# Work task
Starting at the line with "- [当代翻译理论](htt" and going on through the line with "- Internalization, symbol", reproduce each line in the records below exactly and nothing more.
═════ Data for this exercise
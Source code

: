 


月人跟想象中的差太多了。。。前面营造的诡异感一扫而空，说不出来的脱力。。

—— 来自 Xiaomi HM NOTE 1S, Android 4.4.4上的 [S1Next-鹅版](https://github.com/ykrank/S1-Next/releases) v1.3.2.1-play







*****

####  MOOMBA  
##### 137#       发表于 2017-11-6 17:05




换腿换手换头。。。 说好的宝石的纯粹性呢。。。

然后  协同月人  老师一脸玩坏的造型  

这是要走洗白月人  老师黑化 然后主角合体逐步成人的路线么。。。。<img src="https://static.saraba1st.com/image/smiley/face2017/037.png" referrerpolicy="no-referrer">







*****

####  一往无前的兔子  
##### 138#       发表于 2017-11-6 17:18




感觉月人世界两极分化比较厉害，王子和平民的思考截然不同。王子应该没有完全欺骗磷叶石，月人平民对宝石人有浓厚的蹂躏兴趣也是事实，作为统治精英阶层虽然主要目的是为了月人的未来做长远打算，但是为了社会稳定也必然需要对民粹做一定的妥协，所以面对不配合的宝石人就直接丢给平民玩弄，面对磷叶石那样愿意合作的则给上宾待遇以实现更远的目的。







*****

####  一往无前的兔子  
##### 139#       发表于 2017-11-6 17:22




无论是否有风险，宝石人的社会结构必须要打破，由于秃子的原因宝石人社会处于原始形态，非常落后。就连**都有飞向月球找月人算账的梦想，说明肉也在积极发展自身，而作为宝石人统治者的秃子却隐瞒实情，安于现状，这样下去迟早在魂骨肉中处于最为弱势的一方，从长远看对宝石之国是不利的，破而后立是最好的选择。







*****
══════════
═════ Data for this exercise
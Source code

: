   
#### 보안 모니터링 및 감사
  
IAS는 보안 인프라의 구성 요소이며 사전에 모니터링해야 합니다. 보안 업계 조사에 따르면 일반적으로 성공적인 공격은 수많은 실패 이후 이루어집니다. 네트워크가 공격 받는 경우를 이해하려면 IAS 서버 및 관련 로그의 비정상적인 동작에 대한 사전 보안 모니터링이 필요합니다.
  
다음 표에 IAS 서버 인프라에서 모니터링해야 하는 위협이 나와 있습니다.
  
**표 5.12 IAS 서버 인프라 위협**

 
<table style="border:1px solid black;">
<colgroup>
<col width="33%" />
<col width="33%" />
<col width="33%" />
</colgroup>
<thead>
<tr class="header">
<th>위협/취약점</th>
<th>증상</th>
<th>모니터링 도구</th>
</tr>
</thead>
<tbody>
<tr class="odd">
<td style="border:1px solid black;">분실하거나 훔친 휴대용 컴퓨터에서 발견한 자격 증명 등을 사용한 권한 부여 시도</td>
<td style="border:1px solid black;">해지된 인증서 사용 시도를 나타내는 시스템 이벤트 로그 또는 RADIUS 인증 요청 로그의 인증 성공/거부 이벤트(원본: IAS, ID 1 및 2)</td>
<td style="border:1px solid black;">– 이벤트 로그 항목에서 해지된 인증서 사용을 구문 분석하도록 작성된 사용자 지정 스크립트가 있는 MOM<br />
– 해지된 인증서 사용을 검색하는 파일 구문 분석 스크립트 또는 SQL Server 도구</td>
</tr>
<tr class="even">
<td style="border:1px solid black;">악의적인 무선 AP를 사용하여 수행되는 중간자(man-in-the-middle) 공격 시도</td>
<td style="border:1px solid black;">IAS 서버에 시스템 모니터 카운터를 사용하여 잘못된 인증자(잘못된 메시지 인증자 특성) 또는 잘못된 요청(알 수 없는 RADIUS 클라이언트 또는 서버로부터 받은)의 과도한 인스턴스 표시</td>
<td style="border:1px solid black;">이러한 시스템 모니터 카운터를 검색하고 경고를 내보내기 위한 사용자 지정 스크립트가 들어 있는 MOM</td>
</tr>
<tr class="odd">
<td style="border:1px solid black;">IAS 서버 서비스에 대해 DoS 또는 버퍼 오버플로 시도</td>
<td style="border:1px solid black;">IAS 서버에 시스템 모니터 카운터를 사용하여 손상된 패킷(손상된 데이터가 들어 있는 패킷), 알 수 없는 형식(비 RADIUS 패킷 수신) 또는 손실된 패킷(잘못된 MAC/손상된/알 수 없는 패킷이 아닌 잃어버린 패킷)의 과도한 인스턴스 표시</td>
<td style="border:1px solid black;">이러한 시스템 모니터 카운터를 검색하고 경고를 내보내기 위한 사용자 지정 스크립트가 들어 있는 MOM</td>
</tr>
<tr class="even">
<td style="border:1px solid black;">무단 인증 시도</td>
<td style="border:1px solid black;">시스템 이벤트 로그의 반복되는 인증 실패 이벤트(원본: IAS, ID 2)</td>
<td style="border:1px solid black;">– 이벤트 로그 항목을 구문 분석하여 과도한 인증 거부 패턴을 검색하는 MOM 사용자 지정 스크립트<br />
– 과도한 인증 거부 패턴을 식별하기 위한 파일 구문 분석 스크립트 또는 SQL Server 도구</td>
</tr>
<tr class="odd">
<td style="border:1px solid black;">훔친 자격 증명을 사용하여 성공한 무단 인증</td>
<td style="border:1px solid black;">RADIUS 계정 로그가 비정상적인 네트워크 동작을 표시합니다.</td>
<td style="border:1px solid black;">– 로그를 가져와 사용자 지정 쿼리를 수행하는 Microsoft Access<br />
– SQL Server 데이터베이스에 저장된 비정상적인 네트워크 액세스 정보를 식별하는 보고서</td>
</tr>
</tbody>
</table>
══════════
═════ Data for this exercise
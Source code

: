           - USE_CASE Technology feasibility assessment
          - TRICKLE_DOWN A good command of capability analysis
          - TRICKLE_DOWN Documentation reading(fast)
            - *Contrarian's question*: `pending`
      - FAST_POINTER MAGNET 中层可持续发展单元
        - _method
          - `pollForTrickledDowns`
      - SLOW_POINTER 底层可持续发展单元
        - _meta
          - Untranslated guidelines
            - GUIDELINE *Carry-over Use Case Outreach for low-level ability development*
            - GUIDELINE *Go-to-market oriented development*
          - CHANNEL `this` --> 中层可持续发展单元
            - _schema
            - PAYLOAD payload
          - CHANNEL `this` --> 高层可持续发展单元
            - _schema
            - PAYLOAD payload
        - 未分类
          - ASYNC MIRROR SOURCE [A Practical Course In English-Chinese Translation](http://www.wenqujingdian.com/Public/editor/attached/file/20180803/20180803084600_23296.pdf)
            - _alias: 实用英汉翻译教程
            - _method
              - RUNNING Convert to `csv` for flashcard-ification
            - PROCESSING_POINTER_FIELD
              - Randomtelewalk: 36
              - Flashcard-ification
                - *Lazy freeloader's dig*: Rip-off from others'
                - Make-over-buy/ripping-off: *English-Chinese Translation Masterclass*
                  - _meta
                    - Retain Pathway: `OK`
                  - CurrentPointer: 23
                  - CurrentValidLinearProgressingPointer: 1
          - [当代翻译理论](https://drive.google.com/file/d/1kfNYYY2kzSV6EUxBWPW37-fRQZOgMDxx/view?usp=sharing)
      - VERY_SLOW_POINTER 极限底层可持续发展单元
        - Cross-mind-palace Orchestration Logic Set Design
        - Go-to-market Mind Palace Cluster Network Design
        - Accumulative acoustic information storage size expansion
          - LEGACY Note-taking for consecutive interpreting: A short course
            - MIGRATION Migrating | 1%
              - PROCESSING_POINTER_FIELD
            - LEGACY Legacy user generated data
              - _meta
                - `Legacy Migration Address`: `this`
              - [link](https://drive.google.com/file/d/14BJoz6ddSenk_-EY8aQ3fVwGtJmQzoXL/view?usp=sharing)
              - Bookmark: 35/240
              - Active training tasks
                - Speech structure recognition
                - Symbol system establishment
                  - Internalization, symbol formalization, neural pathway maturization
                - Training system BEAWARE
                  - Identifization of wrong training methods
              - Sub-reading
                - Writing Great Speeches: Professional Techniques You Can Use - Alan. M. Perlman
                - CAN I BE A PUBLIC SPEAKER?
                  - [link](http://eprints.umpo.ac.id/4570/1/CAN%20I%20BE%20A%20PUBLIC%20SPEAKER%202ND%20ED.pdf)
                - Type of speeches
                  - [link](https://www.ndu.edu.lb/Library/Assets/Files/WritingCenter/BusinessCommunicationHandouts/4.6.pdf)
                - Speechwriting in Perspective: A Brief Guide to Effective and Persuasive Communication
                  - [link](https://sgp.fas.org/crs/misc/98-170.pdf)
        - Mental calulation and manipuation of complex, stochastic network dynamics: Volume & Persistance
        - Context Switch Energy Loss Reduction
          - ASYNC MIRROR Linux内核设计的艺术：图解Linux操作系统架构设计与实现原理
══════════
# Written answer
          - [当代翻译理论](https://drive.google.com/file/d/1kfNYYY2kzSV6EUxBWPW37-fRQZOgMDxx/view?usp=sharing)
      - VERY_SLOW_POINTER 极限底层可持续发展单元
        - Cross-mind-palace Orchestration Logic Set Design
        - Go-to-market Mind Palace Cluster Network Design
        - Accumulative acoustic information storage size expansion
          - LEGACY Note-taking for consecutive interpreting: A short course
            - MIGRATION Migrating | 1%
              - PROCESSING_POINTER_FIELD
            - LEGACY Legacy user generated data
              - _meta
                - `Legacy Migration Address`: `this`
              - [link](https://drive.google.com/file/d/14BJoz6ddSenk_-EY8aQ3fVwGtJmQzoXL/view?usp=sharing)
              - Bookmark: 35/240
              - Active training tasks
                - Speech structure recognition
                - Symbol system establishment
                  - Internalization, symbol formalization, neural pathway maturization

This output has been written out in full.